The settlement of trade under the ITSIR Mechanism would happen in the following manner:

  1. Import: Foreign exporter would raise an invoice in INR on the Indian importer. The Indian importer would instruct its Indian bank to transfer the invoiced INR amount to the Vostro Account maintained with the AD bank. Thereafter, the AD bank would remit the invoiced INR amount to the overseas bank of the foreign exporter.

  1. Export:. Indian exporter would raise an invoice in INR on the overseas importer. The export proceeds would be paid out of the balances in the Vostro Account maintained with the AD bank. The AD bank would transfer the invoiced INR amount to the Indian bank of the Indian exporter.

Thus, the debit and credit of the Vostro Account would represent the trade occurring between India and the participating nation.


The introduction of the ITSIR Mechanism can prove to be more efficient and an easier way to trade with India. To stimulate the adoption of this mechanism, the RBI has not only shied away from saddling the parties with additional substantive and procedural responsibilities, but also has prescribed further relaxations. The prescribed features of the ITSIR Mechanism are as under:

  1. The export / import undertaken and settled under the ITSIR Mechanism would not be subject to additional documentation and reporting requirements. The usual documentation of a Letter of Credit (“LC”) and agreed documents as per the Uniform Customs and Practice for Documentary Credits (“UCPDC”) and Incoterms3 would suffice.
  2. Indian exporters would be permitted to receive advance payment against exports, provided that:
    • the available funds in the Vostro Accounts should first be used towards payment of executed export orders and export payments due; and
    • the claim of the exporter should be verified by the AD bank with the advice received from the correspondent bank before releasing the advance.
  3. In case of foreign entity acting as both, a buyer and a supplier, export receivables may be set-off against import payables, subject to the conditions prescribed in the Master Direction on Export of Goods and Services, 2016, as amended from time to time.4
  4. Export / import undertaken and settled under the ITSIR Mechanism shall be supportable by bank guarantees, subject to provisions of Foreign Exchange Management (Guarantees) Regulations, 20005 and the Master Circular on Guarantees and Co-acceptances, 20156, as amended from time to time.
  5. Pursuant to mutual agreement between the parties, the surplus balance in the Vostro Account could be used for:
    • Payments for projects and investments;
    • Export/import advance flow management; and
    • Investment in Government Treasury Bills, Government securities, etc. in terms of applicable Indian laws.

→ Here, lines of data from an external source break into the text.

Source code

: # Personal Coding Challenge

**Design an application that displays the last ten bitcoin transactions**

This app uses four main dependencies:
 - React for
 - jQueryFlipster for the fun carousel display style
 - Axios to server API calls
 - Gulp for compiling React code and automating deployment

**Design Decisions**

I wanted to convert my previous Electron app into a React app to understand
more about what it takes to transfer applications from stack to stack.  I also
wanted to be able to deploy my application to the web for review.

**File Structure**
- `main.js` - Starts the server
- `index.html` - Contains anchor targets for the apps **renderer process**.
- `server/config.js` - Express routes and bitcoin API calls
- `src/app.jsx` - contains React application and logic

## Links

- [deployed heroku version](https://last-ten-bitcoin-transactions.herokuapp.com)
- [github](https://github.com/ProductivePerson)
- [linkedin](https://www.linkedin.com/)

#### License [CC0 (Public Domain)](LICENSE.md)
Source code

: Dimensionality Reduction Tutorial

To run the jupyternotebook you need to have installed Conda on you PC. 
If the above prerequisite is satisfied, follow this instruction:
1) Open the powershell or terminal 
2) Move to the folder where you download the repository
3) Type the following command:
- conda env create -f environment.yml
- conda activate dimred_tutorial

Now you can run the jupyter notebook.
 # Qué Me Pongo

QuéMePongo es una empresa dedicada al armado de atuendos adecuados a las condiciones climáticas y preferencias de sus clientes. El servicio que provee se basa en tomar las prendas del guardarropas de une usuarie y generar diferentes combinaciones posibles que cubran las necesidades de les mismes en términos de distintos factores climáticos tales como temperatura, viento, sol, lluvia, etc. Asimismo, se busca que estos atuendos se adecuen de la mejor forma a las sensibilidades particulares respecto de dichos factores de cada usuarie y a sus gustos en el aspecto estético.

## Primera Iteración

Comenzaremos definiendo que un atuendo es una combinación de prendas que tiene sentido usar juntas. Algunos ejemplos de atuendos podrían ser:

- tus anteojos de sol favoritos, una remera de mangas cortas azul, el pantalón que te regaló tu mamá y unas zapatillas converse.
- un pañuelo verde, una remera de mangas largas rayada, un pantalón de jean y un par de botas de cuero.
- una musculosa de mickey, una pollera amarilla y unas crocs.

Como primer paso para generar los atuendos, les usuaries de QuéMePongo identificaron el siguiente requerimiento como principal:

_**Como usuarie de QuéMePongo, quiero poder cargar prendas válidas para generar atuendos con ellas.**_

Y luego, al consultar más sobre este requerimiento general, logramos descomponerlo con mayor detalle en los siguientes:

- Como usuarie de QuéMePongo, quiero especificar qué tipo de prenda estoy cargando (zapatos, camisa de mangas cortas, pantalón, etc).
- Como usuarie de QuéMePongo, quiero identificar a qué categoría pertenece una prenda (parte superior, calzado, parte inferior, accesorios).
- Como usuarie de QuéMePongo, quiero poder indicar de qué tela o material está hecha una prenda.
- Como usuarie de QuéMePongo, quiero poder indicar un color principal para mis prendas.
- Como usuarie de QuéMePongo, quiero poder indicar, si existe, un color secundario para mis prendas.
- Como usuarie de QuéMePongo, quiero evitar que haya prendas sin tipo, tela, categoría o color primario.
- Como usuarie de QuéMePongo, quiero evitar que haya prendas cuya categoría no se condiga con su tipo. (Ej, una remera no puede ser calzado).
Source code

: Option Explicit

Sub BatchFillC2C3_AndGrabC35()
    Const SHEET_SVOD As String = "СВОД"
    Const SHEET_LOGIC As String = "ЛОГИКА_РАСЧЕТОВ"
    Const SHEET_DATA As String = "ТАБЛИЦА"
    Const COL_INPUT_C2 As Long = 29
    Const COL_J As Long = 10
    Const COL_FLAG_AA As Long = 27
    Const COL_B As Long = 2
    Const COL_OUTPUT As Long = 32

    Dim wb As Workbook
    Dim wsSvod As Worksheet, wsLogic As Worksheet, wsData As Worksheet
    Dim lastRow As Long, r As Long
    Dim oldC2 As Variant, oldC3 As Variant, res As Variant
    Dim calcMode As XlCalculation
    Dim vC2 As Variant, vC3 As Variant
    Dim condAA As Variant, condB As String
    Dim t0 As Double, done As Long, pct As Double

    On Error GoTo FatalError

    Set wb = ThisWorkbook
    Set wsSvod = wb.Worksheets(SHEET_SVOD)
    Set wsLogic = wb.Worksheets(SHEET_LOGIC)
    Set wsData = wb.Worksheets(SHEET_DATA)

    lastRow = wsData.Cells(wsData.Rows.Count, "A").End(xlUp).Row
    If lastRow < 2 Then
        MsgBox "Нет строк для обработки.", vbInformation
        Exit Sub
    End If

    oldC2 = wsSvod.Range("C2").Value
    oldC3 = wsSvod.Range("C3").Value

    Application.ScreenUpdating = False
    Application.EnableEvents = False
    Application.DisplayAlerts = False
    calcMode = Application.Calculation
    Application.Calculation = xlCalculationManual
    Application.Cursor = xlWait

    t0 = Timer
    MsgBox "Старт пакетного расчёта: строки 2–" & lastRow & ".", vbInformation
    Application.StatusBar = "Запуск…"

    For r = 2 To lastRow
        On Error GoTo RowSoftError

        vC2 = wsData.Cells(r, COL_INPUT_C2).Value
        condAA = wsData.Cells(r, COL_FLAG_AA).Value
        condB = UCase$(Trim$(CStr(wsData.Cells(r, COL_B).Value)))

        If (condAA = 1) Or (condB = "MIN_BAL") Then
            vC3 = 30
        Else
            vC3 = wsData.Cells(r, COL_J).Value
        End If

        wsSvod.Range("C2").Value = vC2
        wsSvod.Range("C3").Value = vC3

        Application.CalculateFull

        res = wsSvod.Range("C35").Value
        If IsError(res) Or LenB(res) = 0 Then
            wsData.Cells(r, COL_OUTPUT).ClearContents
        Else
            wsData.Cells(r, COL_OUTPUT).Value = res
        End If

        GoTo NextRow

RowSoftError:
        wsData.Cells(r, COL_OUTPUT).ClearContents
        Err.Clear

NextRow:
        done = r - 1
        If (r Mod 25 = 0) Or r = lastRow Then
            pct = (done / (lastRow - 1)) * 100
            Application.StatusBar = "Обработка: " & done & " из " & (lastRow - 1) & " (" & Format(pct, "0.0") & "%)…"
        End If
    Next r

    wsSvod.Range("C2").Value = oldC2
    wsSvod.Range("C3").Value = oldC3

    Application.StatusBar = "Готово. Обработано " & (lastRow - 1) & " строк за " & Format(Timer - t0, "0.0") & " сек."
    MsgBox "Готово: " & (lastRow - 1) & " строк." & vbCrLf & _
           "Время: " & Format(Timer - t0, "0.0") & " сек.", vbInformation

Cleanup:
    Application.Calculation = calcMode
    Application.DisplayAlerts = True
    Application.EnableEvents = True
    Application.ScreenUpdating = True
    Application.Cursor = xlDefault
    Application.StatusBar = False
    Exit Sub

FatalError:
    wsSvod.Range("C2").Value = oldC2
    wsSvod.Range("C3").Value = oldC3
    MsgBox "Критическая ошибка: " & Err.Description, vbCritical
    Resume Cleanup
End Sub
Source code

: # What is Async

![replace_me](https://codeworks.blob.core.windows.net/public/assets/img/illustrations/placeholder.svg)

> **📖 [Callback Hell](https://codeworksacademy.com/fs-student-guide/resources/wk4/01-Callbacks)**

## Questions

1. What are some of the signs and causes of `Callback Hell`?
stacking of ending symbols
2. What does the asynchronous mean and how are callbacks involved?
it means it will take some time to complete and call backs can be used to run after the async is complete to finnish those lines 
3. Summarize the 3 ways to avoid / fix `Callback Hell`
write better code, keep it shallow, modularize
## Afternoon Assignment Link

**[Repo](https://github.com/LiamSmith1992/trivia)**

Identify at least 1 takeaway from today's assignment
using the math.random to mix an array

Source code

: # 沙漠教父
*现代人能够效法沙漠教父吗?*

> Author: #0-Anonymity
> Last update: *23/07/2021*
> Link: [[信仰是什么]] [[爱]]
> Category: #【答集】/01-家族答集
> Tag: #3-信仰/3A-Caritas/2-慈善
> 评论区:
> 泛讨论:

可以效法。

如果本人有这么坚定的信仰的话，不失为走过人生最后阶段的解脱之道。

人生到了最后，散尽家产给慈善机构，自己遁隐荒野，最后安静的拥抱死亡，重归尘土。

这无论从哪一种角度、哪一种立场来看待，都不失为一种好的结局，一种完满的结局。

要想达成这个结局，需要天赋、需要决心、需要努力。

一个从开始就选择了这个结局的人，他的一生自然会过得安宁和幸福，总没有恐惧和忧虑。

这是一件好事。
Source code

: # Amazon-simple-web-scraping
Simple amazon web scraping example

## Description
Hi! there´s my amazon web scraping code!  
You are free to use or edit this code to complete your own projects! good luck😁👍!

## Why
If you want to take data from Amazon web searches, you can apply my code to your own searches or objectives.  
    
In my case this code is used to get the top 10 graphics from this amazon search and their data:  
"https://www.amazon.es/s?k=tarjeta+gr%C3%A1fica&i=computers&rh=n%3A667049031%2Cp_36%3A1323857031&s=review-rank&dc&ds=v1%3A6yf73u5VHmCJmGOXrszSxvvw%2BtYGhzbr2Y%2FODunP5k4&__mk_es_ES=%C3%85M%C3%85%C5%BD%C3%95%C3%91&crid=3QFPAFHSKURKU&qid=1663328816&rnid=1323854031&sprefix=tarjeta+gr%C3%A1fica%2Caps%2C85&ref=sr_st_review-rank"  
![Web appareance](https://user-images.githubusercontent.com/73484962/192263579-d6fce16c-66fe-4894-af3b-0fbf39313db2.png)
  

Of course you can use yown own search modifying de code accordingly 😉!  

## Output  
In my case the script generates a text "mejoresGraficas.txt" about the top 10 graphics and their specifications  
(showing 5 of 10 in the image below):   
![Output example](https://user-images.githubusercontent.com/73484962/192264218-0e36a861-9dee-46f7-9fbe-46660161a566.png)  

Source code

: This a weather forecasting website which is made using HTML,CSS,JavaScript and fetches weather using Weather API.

The RBI, by notifying the ITSIR Mechanism, seems to be inching closer to making INR a globally acceptable currency for trade settlement as opposed to the US Dollar (“USD”). Under the present system, the settlement of international trade between India and any other country happens in USD, granting USD a global reserve currency status. However, this process exposes Indian traders to foreign exchange rate fluctuations and currency conversion expenses. The ITSIR Mechanism, which calls for trade settlement in INR, should, in the long run, make INR a globally acceptable currency and reduce India’s dependency on USD.

Further, in light of India’s persisting trade deficit, settling international trade in INR should also save USD outflows shoring up India’s foreign exchange reserves, which has considerably reduced in the last 2-3 weeks7. This step also hints towards facilitating trades with certain countries facing financial and economic hurdles.

– Prakhar Dua & Kishore Joshi

You can direct your queries or comments to the authors

1 RBI notification RBI/2022-2023/90, available at

2 A Rupee Vostro account is a foreign bank’s account with an Indian bank in rupees in India. Also, the AD bank would need to ensure that the correspondent bank is not from a jurisdiction in the updated FATF Public Statement on High Risk & Non Co-operative Jurisdictions on which FATF has called for counter measures.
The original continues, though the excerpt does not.